Hilary Fannin knows how to pay attention. Her weekly columns are wonderfully distilled observations on aging, friendship, disappointment, endurance, hyperconsumption and, occasionally, her flatulent cat. Combining powerful understatement with fresh tumbles of words, she can be empathetic, wry, nuanced or wildly, hilariously incredulous, depending on whether her subject is Gwyneth Paltrow or an anonymous older woman humiliated on a stranger's whim.
A playwright as well as a journalist, Fannin has also written a memoir, Hopscotch, which chronicles a turbulent part of her childhood including the eviction of her family. While her relationship with her extroverted, irresponsible father is at the centre of Hopscotch, her first novel turns the spotlight on mothers, with several of the characters trying and failing to transcend that difficult primary bond.
On the surface, The Weight of Love is about a marriage - a "courteous, twitchy marriage" with complicated and painful roots. Moving back and forth between London in 1995 and Ireland in 2018, Fannin fills in the story of a couple whose love for each other is burdened by the memory of someone else.
Robin and Ruth meet in their twenties. They've both emigrated from Ireland and are working at a school in Clerkenwell, eking out a living.

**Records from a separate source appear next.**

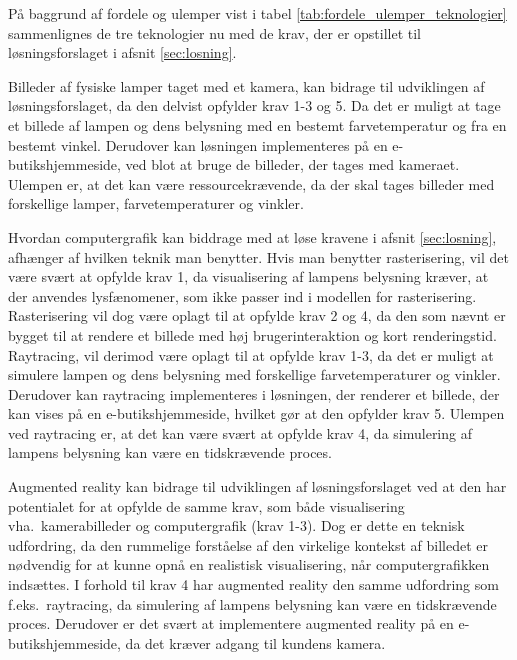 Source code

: På baggrund af fordele og ulemper vist i tabel \ref{tab:fordele_ulemper_teknologier} sammenlignes de tre teknologier nu med de krav, der er opstillet til løsningsforslaget i afsnit \ref{sec:losning}. 

Billeder af fysiske lamper taget med et kamera, kan bidrage til udviklingen af løsningsforslaget, da den delvist opfylder krav 1-3 og 5. Da det er muligt at tage et billede af lampen og dens belysning med en bestemt farvetemperatur og fra en bestemt vinkel. Derudover kan løsningen implementeres på en e-butikshjemmeside, ved blot at bruge de billeder, der tages med kameraet. Ulempen er, at det kan være ressourcekrævende, da der skal tages billeder med forskellige lamper, farvetemperaturer og vinkler.

Hvordan computergrafik kan biddrage med at løse kravene i afsnit \ref{sec:losning}, afhænger af hvilken teknik man benytter. Hvis man benytter rasterisering, vil det være svært at opfylde krav 1, da visualisering af lampens belysning kræver, at der anvendes lysfænomener, som ikke passer ind i modellen for rasterisering. Rasterisering vil dog være oplagt til at opfylde krav 2 og 4, da den som nævnt er bygget til at rendere et billede med høj brugerinteraktion og kort renderingstid.
Raytracing, vil derimod være oplagt til at opfylde krav 1-3, da det er muligt at simulere lampen og dens belysning med forskellige farvetemperaturer og vinkler. Derudover kan raytracing implementeres i løsningen, der renderer et billede, der kan vises på en e-butikshjemmeside, hvilket gør at den opfylder krav 5. Ulempen ved raytracing er, at det kan være svært at opfylde krav 4, da simulering af lampens belysning kan være en tidskrævende proces.

Augmented reality kan bidrage til udviklingen af løsningsforslaget ved at den har potentialet for at opfylde de samme krav, som både visualisering vha.\ kamerabilleder og computergrafik (krav 1-3). Dog er dette en teknisk udfordring, da den rummelige forståelse af den virkelige kontekst af billedet er nødvendig for at kunne opnå en realistisk visualisering, når computergrafikken indsættes. I forhold til krav 4 har augmented reality den samme udfordring som f.eks.\ raytracing, da simulering af lampens belysning kan være en tidskrævende proces. Derudover er det svært at implementere augmented reality på en e-butikshjemmeside, da det kræver adgang til kundens kamera. 



\clearpage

Fannin is excellent at capturing the specific ways the pair experience London, the mildewed showers and fraught house shares, the simultaneous sense of loneliness and freedom.
Just as Robin is about to disclose the depth of his feelings for Ruth, she begins a relationship with his boyhood friend, Joseph, a tormented and self-sabotaging artist.
Twenty years later, Robin and Ruth are back home. They're married but their relationship is unravelling; he has had an affair and she has left. Shortly after the rupture, Robin's mother, a German potter who raised him alone in Cork, is taken critically ill.
Memory begets memory in The Weight of Love, the novel's non-chronological structure essential to its fabric. Fannin manages the time jumps masterfully, slowly uncovering her characters' shared and individual histories, planting questions and answering them in exactly the right places. When we see certain characters in their youth and know - having already seen their futures - who they'll lose and how lonely they'll become, the effect is quietly devastating.
This goes for Robin and Ruth, but for others too. One of Fannin's most inspired choices is to include the point of view of Helen, a long-time friend of the protagonists, in the novel. Helen, once a spirited nurse, has settled for safety and uses food to numb her rage and grief. Embarrassed by her unperceptive husband and worried about her fragile teenage daughter, she is both different and similar to Ruth.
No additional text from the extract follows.